(…) Wilanów, o czym pomówimy dalej, do czasów Sobieskiego zwano „Millanowem” i dopiero król rezydencję swoją nazwał Villa nova, czyli Wilanowem. Odtąd też skreślimy choć pobieżnie dzieje właścicieli wilanowskich. Od roku 1677 do 1694 Wilanów należał do króla; po śmierci jego odziedziczył go Królewicz Konstanty, od którego w 1724 nabyła pałac z przyległościami Elżbieta z Lubomirskich, córka Stanisława, Sieniawska, żona Adama – Mikołaja (zm. 1726) herbu Leliwa, kasztelana krakowskiego, pana dumnego i możnego. Po małżeństwie tem pozostała tylko jedna córka, Zofia, poślubiona Stanisławowi Denhoffowi (zm. 1728), po którego śmierci wyszła za mąż za Aleksandra-Augusta Czartoryskiego, wnosząc w dom Czartoryskich olbrzymi majątek, który stał się podwaliną politycznego znaczenia tak zwanej „Familii”.

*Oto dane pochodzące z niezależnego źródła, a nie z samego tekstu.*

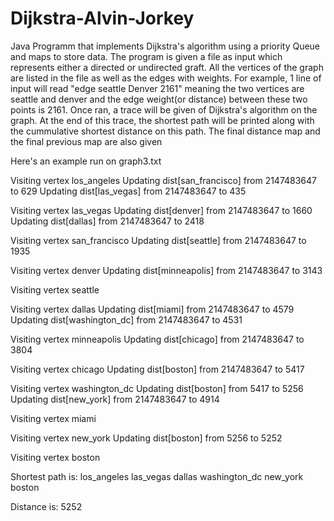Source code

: # Dijkstra-Alvin-Jorkey

Java Programm that implements Dijkstra's algorithm using a priority Queue and maps to store data. The program is given a file as input which represents either a directed or undirected graft. All the vertices of the graph are listed in the file as well as the edges with weights. For example, 1 line of input will read "edge seattle Denver 2161" meaning the two vertices are seattle and denver and the edge weight(or distance) between these two points is 2161. Once ran, a trace will be given of Dijkstra's algorithm on the graph. At the end of this trace, the shortest path will be printed along with the cummulative shortest distance on this path. The final distance map and the final previous map are also given

Here's an example run on graph3.txt

Visiting vertex los_angeles
  Updating dist[san_francisco] from 2147483647 to 629
  Updating dist[las_vegas] from 2147483647 to 435

Visiting vertex las_vegas
  Updating dist[denver] from 2147483647 to 1660
  Updating dist[dallas] from 2147483647 to 2418

Visiting vertex san_francisco
  Updating dist[seattle] from 2147483647 to 1935

Visiting vertex denver
  Updating dist[minneapolis] from 2147483647 to 3143

Visiting vertex seattle

Visiting vertex dallas
  Updating dist[miami] from 2147483647 to 4579
  Updating dist[washington_dc] from 2147483647 to 4531

Visiting vertex minneapolis
  Updating dist[chicago] from 2147483647 to 3804

Visiting vertex chicago
  Updating dist[boston] from 2147483647 to 5417

Visiting vertex washington_dc
  Updating dist[boston] from 5417 to 5256
  Updating dist[new_york] from 2147483647 to 4914

Visiting vertex miami

Visiting vertex new_york
  Updating dist[boston] from 5256 to 5252

Visiting vertex boston

Shortest path is: los_angeles las_vegas dallas washington_dc new_york boston

Distance is: 5252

Aleksander-August zmarł 1782 roku w Warszawie, dobiwszy się wielkiego znaczenia, a Wilanów, po śmierci jego, przechodzi na córkę Izabellę, wydaną za marszałka Stanisława Lubomirskiego; zmarłą w 1783 r. Córka Izabelli i Stanisława—Aleksandra Lubomirska, oddając rękę Stanisławowi hr. Potockiemu, ministrowi oświecenia, wniosła Wilanów w dom Potockich. Stanisław umarł dnia 14-go września 1821 r., pozostawiając pałac i dobra wilanowskie synowi, swemu Aleksandrowi (1778 – 1845), a ten przekazał go również swemu synowi Augustowi Potockiemu, którego portret załączamy.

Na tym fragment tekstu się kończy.